§ **Task objective**: Look over the lines below. Report each one that includes the string "profissional".

[Plain-text document sources]
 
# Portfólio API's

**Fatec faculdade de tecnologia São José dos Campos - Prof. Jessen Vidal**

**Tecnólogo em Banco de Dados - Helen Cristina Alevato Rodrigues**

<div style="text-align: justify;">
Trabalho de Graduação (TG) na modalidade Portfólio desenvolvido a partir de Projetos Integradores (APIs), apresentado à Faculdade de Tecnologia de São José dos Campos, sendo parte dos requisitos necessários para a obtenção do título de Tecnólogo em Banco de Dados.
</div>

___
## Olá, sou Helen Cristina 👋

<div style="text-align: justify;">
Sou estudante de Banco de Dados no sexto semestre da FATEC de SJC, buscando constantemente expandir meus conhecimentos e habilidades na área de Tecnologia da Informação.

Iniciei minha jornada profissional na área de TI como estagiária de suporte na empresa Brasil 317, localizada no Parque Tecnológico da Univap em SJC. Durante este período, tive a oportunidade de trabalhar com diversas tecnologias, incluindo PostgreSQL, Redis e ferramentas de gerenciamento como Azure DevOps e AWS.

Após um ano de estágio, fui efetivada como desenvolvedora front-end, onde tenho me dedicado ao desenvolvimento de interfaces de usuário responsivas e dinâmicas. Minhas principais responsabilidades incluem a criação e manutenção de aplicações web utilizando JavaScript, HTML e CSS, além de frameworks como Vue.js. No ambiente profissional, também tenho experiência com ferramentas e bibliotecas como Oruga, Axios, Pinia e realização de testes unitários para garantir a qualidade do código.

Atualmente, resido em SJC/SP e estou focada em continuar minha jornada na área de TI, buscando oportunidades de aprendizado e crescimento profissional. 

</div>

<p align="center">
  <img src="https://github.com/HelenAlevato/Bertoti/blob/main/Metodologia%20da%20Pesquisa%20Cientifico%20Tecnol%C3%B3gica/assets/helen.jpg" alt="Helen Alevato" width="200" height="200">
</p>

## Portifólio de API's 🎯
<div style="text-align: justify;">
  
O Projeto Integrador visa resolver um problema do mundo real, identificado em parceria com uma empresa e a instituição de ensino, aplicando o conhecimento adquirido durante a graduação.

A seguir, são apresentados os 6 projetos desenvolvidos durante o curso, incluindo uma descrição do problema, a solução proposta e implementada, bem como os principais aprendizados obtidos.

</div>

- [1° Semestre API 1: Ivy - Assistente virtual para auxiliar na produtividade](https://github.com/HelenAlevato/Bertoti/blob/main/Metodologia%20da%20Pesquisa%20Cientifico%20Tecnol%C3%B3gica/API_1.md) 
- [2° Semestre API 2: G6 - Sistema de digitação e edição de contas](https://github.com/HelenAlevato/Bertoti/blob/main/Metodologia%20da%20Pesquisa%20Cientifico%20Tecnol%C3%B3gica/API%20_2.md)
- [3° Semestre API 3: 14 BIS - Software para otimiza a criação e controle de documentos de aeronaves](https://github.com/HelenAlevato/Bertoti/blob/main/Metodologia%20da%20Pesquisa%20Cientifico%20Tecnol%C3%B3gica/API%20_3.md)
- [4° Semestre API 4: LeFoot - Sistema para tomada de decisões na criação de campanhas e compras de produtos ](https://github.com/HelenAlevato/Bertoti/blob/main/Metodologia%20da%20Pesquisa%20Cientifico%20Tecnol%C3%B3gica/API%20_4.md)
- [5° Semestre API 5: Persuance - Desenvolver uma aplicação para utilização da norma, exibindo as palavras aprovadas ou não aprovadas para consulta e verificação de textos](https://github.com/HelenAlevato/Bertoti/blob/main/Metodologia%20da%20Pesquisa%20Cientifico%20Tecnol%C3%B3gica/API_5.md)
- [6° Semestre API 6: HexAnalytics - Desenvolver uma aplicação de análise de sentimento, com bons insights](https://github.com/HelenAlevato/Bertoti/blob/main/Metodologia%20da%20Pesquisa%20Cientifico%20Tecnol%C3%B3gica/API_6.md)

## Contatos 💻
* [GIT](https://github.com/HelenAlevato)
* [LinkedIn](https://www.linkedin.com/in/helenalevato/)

==

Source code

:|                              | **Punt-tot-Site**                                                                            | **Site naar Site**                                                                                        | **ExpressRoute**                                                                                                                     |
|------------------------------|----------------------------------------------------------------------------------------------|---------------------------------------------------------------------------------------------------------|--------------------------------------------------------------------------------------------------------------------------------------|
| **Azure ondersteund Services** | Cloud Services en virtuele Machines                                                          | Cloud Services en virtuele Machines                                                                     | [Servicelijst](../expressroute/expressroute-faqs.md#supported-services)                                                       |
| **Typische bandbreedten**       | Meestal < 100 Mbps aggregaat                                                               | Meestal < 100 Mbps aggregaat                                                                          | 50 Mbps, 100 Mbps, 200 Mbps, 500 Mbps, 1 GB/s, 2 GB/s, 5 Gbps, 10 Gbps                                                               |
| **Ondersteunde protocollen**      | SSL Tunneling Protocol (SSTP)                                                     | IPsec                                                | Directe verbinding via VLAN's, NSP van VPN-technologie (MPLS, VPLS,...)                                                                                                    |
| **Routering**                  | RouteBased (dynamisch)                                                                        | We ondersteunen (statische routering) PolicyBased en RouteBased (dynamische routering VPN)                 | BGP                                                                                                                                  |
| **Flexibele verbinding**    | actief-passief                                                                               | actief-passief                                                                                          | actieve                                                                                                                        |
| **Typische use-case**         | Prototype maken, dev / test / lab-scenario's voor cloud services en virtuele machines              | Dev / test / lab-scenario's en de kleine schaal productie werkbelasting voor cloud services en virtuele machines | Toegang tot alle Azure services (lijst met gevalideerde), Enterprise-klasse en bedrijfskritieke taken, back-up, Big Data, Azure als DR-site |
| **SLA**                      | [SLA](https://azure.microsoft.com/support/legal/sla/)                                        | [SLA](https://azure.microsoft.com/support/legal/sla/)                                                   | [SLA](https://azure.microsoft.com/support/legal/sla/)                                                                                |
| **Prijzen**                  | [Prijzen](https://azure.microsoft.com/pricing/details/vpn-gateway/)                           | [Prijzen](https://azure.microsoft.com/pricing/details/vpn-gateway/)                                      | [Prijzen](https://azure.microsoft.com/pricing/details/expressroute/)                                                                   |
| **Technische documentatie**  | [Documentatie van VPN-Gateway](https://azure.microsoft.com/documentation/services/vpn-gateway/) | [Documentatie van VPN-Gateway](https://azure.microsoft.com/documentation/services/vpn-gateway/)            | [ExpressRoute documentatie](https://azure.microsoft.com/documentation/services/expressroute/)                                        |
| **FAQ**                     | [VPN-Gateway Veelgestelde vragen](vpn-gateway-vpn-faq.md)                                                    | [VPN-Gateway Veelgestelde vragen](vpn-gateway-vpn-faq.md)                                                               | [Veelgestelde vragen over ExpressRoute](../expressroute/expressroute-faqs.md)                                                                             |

§ **Answer section**:
Iniciei minha jornada profissional na área de TI como estagiária de suporte na empresa Brasil 317, localizada no Parque Tecnológico da Univap em SJC. Durante este período, tive a oportunidade de trabalhar com diversas tecnologias, incluindo PostgreSQL, Redis e ferramentas de gerenciamento como Azure DevOps e AWS.
Após um ano de estágio, fui efetivada como desenvolvedora front-end, onde tenho me dedicado ao desenvolvimento de interfaces de usuário responsivas e dinâmicas. Minhas principais responsabilidades incluem a criação e manutenção de aplicações web utilizando JavaScript, HTML e CSS, além de frameworks como Vue.js. No ambiente profissional, também tenho experiência com ferramentas e bibliotecas como Oruga, Axios, Pinia e realização de testes unitários para garantir a qualidade do código.
Atualmente, resido em SJC/SP e estou focada em continuar minha jornada na área de TI, buscando oportunidades de aprendizado e crescimento profissional. 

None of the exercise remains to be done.